▶ Task
Working from the records below, repeat exactly the lines starting at the line that contains "and project planning" and ending at the line that contains "and outline generation", inclusive.
+++ Source records +++
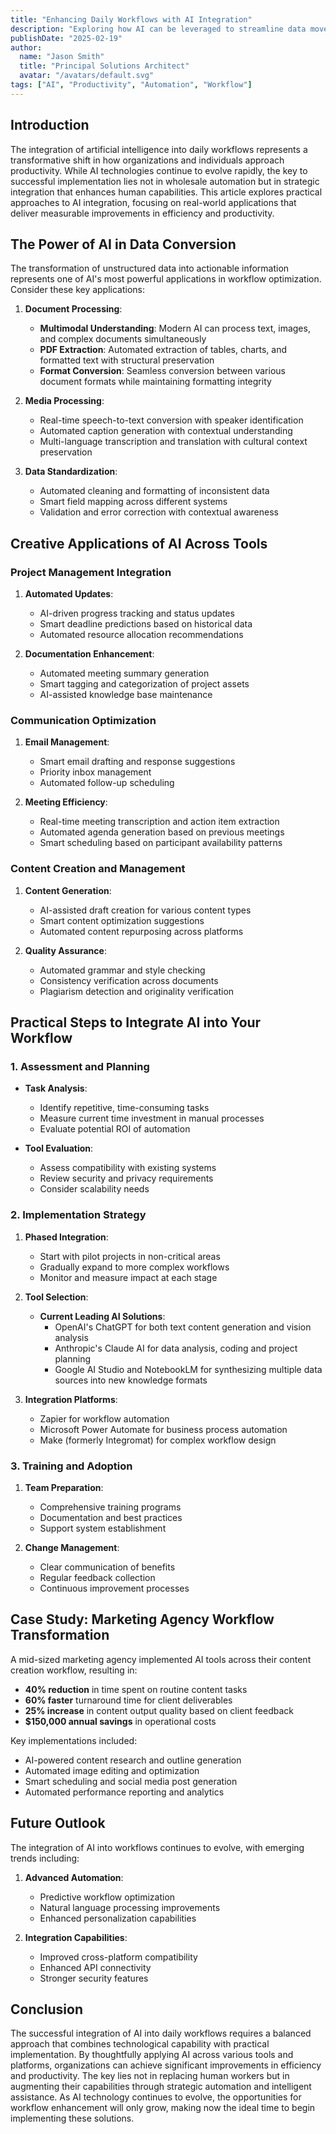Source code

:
 ```yaml
---
title: "Enhancing Daily Workflows with AI Integration"
description: "Exploring how AI can be leveraged to streamline data movement across tools, improving efficiency and productivity."
publishDate: "2025-02-19"
author:
  name: "Jason Smith"
  title: "Principal Solutions Architect"
  avatar: "/avatars/default.svg"
tags: ["AI", "Productivity", "Automation", "Workflow"]
---
```


## Introduction

The integration of artificial intelligence into daily workflows represents a transformative shift in how organizations and individuals approach productivity. While AI technologies continue to evolve rapidly, the key to successful implementation lies not in wholesale automation but in strategic integration that enhances human capabilities. This article explores practical approaches to AI integration, focusing on real-world applications that deliver measurable improvements in efficiency and productivity.

## The Power of AI in Data Conversion

The transformation of unstructured data into actionable information represents one of AI's most powerful applications in workflow optimization. Consider these key applications:

1. **Document Processing**:
   * **Multimodal Understanding**: Modern AI can process text, images, and complex documents simultaneously
   * **PDF Extraction**: Automated extraction of tables, charts, and formatted text with structural preservation
   * **Format Conversion**: Seamless conversion between various document formats while maintaining formatting integrity

2. **Media Processing**:
   * Real-time speech-to-text conversion with speaker identification
   * Automated caption generation with contextual understanding
   * Multi-language transcription and translation with cultural context preservation

3. **Data Standardization**:
   * Automated cleaning and formatting of inconsistent data
   * Smart field mapping across different systems
   * Validation and error correction with contextual awareness

## Creative Applications of AI Across Tools

### Project Management Integration

1. **Automated Updates**:
   * AI-driven progress tracking and status updates
   * Smart deadline predictions based on historical data
   * Automated resource allocation recommendations

2. **Documentation Enhancement**:
   * Automated meeting summary generation
   * Smart tagging and categorization of project assets
   * AI-assisted knowledge base maintenance

### Communication Optimization

1. **Email Management**:
   * Smart email drafting and response suggestions
   * Priority inbox management
   * Automated follow-up scheduling

2. **Meeting Efficiency**:
   * Real-time meeting transcription and action item extraction
   * Automated agenda generation based on previous meetings
   * Smart scheduling based on participant availability patterns

### Content Creation and Management

1. **Content Generation**:
   * AI-assisted draft creation for various content types
   * Smart content optimization suggestions
   * Automated content repurposing across platforms

2. **Quality Assurance**:
   * Automated grammar and style checking
   * Consistency verification across documents
   * Plagiarism detection and originality verification

## Practical Steps to Integrate AI into Your Workflow

### 1. Assessment and Planning

* **Task Analysis**:
  * Identify repetitive, time-consuming tasks
  * Measure current time investment in manual processes
  * Evaluate potential ROI of automation

* **Tool Evaluation**:
  * Assess compatibility with existing systems
  * Review security and privacy requirements
  * Consider scalability needs

### 2. Implementation Strategy

1. **Phased Integration**:
   * Start with pilot projects in non-critical areas
   * Gradually expand to more complex workflows
   * Monitor and measure impact at each stage

2. **Tool Selection**:
   * **Current Leading AI Solutions**:
     * OpenAI's ChatGPT for both text content generation and vision analysis
     * Anthropic's Claude AI for data analysis, coding and project planning
     * Google AI Studio and NotebookLM for synthesizing multiple data sources into new knowledge formats

3. **Integration Platforms**:
   * Zapier for workflow automation
   * Microsoft Power Automate for business process automation
   * Make (formerly Integromat) for complex workflow design

### 3. Training and Adoption

1. **Team Preparation**:
   * Comprehensive training programs
   * Documentation and best practices
   * Support system establishment

2. **Change Management**:
   * Clear communication of benefits
   * Regular feedback collection
   * Continuous improvement processes

## Case Study: Marketing Agency Workflow Transformation

A mid-sized marketing agency implemented AI tools across their content creation workflow, resulting in:

* **40% reduction** in time spent on routine content tasks
* **60% faster** turnaround time for client deliverables
* **25% increase** in content output quality based on client feedback
* **$150,000 annual savings** in operational costs

Key implementations included:
* AI-powered content research and outline generation
* Automated image editing and optimization
* Smart scheduling and social media post generation
* Automated performance reporting and analytics

## Future Outlook

The integration of AI into workflows continues to evolve, with emerging trends including:

1. **Advanced Automation**:
   * Predictive workflow optimization
   * Natural language processing improvements
   * Enhanced personalization capabilities

2. **Integration Capabilities**:
   * Improved cross-platform compatibility
   * Enhanced API connectivity
   * Stronger security features

## Conclusion

The successful integration of AI into daily workflows requires a balanced approach that combines technological capability with practical implementation. By thoughtfully applying AI across various tools and platforms, organizations can achieve significant improvements in efficiency and productivity. The key lies not in replacing human workers but in augmenting their capabilities through strategic automation and intelligent assistance. As AI technology continues to evolve, the opportunities for workflow enhancement will only grow, making now the ideal time to begin implementing these solutions.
+++
▶ Result
     * Anthropic's Claude AI for data analysis, coding and project planning
     * Google AI Studio and NotebookLM for synthesizing multiple data sources into new knowledge formats

3. **Integration Platforms**:
   * Zapier for workflow automation
   * Microsoft Power Automate for business process automation
   * Make (formerly Integromat) for complex workflow design

### 3. Training and Adoption

1. **Team Preparation**:
   * Comprehensive training programs
   * Documentation and best practices
   * Support system establishment

2. **Change Management**:
   * Clear communication of benefits
   * Regular feedback collection
   * Continuous improvement processes

## Case Study: Marketing Agency Workflow Transformation

A mid-sized marketing agency implemented AI tools across their content creation workflow, resulting in:

* **40% reduction** in time spent on routine content tasks
* **60% faster** turnaround time for client deliverables
* **25% increase** in content output quality based on client feedback
* **$150,000 annual savings** in operational costs

Key implementations included:
* AI-powered content research and outline generation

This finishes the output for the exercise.